INSTRUCTIONS TO FOLLOW | When a line in the entries contains the word "messages", copy that line in full.

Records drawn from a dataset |
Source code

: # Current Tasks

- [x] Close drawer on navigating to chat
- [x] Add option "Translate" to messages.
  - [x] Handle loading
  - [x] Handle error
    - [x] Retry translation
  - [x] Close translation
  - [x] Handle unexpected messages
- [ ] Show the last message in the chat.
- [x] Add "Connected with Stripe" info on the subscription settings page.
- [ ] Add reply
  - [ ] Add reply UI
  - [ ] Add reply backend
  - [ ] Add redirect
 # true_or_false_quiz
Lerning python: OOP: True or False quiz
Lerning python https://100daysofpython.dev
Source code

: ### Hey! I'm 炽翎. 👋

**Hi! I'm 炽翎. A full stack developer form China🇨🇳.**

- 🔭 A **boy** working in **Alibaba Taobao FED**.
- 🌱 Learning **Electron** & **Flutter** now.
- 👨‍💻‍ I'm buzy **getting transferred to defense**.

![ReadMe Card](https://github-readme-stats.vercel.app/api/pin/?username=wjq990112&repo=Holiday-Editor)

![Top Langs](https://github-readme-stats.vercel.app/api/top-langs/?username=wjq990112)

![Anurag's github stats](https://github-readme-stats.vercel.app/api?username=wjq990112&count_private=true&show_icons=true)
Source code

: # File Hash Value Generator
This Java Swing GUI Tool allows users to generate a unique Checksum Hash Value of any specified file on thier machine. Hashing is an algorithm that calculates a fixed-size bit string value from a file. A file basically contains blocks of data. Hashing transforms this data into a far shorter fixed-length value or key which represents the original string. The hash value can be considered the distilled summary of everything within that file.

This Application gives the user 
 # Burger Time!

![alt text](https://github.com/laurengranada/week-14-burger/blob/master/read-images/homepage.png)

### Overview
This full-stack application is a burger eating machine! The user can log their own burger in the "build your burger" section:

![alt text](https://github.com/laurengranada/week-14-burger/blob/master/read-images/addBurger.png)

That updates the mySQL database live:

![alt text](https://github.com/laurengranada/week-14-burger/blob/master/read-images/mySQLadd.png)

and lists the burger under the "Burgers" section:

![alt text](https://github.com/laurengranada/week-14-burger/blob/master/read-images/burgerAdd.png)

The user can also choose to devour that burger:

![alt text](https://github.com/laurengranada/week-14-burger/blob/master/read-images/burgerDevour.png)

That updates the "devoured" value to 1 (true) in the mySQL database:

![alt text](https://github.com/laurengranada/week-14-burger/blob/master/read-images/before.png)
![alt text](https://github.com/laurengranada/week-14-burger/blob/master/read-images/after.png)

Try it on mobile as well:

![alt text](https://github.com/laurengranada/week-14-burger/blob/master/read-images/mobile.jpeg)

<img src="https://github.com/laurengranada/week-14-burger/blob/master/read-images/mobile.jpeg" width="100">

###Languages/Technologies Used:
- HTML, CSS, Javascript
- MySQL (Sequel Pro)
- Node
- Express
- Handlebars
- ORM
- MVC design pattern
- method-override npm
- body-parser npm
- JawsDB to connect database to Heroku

ANSWER TO THE PROBLEM |
- [x] Add option "Translate" to messages.
  - [x] Handle unexpected messages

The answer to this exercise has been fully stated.